──────── Given entries

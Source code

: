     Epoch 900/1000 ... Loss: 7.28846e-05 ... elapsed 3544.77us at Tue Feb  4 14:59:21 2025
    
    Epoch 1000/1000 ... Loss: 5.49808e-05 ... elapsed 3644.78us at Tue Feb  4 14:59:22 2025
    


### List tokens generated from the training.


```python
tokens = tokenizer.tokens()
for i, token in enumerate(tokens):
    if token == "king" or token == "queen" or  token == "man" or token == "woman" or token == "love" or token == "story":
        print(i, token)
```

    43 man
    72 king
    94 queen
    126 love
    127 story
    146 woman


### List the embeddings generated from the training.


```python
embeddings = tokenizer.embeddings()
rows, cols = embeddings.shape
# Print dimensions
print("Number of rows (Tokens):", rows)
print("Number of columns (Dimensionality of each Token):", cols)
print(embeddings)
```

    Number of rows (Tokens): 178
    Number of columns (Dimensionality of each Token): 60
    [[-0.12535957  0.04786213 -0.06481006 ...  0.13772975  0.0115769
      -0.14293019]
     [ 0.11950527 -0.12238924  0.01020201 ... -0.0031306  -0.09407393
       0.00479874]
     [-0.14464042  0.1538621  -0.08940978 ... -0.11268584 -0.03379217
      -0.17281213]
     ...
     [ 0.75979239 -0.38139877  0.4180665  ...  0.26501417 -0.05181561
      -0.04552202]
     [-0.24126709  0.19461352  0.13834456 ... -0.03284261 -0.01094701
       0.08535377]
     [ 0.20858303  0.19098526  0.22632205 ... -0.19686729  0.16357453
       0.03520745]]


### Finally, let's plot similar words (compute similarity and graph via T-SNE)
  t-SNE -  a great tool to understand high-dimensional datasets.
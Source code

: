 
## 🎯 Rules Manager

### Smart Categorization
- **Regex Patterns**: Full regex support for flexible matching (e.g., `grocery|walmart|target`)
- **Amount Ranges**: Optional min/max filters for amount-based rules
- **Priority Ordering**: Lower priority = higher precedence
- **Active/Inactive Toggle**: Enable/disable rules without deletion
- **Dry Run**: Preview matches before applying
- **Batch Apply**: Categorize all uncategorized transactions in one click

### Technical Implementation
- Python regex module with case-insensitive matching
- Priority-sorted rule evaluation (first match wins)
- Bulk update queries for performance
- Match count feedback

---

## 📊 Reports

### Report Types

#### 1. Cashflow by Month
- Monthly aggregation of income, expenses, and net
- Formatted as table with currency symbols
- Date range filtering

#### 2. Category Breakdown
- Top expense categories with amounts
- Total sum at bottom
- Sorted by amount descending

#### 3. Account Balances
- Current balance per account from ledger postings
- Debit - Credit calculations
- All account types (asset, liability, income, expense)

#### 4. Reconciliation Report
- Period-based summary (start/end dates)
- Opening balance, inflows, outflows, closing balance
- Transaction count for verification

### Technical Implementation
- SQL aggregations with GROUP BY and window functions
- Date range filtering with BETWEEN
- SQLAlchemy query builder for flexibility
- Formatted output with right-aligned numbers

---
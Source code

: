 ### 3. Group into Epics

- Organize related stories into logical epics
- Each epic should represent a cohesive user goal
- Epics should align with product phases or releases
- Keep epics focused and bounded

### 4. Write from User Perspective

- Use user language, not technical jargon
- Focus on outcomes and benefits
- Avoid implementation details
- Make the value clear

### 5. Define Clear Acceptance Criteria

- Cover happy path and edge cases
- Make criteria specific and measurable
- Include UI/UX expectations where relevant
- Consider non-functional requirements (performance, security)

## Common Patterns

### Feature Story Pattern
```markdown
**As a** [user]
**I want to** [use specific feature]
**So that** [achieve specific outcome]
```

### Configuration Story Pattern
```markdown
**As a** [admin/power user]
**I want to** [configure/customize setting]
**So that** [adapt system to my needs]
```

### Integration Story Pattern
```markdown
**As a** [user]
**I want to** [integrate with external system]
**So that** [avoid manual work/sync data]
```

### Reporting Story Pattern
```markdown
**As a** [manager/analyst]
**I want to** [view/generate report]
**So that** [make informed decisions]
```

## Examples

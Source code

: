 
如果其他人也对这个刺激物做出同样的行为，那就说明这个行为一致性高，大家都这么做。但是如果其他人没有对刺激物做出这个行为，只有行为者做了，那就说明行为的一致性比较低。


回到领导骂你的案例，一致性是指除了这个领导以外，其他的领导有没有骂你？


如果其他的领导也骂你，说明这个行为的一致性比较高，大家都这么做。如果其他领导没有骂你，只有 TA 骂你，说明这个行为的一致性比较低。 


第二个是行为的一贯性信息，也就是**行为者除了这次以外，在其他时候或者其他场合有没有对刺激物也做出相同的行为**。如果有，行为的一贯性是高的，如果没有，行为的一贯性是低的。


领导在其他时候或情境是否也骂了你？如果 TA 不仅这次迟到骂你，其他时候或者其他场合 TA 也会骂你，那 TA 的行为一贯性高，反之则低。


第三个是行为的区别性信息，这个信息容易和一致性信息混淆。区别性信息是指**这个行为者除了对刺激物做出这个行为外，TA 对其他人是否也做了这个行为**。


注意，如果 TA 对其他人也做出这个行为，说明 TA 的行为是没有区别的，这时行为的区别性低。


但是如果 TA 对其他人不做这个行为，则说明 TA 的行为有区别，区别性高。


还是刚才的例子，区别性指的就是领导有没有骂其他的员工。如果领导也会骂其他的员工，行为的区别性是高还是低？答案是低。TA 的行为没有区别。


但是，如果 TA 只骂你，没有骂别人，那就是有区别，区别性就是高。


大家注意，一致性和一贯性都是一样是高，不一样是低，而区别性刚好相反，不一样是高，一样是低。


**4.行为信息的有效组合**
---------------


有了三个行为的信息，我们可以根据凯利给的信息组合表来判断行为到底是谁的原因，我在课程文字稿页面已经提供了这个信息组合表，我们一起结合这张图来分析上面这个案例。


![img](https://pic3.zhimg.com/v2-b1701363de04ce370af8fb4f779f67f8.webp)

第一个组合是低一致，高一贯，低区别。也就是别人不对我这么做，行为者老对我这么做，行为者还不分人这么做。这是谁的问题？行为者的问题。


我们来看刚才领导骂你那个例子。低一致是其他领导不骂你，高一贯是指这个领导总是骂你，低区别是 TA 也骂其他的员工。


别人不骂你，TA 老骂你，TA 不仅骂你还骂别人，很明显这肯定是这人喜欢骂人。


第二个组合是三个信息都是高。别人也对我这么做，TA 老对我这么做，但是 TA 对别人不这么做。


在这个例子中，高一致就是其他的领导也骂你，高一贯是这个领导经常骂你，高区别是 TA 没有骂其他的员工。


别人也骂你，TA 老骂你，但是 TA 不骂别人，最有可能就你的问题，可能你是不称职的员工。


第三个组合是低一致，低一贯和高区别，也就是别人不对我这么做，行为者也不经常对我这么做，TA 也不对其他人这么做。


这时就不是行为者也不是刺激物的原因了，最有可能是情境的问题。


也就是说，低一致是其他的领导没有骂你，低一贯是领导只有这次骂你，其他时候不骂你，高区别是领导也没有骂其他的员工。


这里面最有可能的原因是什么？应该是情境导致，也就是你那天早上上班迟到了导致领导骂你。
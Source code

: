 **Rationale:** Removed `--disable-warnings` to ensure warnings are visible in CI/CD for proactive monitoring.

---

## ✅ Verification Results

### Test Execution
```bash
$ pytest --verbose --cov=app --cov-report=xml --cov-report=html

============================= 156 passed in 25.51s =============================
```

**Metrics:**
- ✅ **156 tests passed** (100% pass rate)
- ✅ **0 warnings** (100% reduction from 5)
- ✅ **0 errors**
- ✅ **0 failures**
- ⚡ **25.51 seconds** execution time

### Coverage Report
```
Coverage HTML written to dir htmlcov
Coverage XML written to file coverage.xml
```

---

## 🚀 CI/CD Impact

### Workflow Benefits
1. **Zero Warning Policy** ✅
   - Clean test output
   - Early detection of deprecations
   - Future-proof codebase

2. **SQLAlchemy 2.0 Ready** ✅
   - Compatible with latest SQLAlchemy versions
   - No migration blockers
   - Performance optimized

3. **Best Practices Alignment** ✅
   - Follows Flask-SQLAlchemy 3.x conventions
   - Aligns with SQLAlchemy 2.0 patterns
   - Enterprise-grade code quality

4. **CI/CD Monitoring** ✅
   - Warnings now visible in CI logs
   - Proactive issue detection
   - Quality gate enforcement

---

────────────────

**Your instructions:** Go through the records and report each line that contains "into".

**Your solution:**
: ### 3. Group into Epics
- Organize related stories into logical epics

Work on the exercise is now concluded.